___ Data to process ___

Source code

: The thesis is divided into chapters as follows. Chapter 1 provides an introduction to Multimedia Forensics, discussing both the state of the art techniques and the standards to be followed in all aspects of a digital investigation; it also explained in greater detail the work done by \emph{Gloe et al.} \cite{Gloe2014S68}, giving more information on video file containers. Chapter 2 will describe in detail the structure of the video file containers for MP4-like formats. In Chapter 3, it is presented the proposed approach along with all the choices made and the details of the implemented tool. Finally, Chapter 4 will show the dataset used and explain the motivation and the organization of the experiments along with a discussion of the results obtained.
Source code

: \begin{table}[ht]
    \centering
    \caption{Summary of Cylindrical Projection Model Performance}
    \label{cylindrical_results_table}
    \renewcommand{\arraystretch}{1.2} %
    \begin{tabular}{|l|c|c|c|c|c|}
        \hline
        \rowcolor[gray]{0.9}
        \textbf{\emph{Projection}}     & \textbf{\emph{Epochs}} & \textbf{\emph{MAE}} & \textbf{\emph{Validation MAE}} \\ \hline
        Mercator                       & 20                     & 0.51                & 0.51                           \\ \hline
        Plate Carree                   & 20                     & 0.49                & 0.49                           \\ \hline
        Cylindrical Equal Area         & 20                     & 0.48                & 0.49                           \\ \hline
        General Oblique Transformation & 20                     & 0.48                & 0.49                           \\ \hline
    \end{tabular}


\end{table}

___
___ Data to process ___

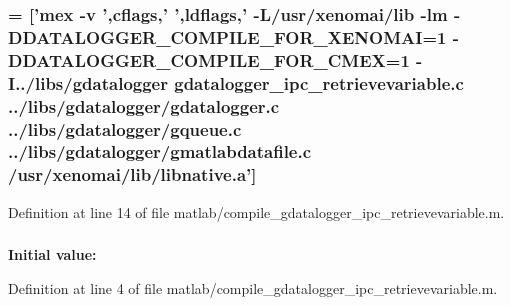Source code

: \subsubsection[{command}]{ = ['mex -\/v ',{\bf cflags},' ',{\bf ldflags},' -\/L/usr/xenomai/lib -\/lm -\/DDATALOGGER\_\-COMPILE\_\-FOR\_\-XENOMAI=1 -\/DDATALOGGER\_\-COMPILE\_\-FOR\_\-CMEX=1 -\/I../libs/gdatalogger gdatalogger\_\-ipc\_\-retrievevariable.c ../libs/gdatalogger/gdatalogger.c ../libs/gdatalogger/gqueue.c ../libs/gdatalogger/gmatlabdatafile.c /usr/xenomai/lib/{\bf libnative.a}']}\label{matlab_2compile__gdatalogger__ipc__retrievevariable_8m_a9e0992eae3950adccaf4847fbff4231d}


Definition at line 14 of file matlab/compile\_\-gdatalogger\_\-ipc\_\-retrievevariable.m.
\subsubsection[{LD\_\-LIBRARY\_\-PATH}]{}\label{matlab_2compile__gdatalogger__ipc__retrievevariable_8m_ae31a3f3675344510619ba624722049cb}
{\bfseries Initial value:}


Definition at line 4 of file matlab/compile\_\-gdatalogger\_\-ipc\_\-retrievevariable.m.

___

* Problem details: Set down, from the entries above, exactly the lines from the one with "Definition at line 14" up to and including the one with "Definition at line 4", and no other lines.

* Output:
Definition at line 14 of file matlab/compile\_\-gdatalogger\_\-ipc\_\-retrievevariable.m.
\subsubsection[{LD\_\-LIBRARY\_\-PATH}]{}\label{matlab_2compile__gdatalogger__ipc__retrievevariable_8m_ae31a3f3675344510619ba624722049cb}
{\bfseries Initial value:}


Definition at line 4 of file matlab/compile\_\-gdatalogger\_\-ipc\_\-retrievevariable.m.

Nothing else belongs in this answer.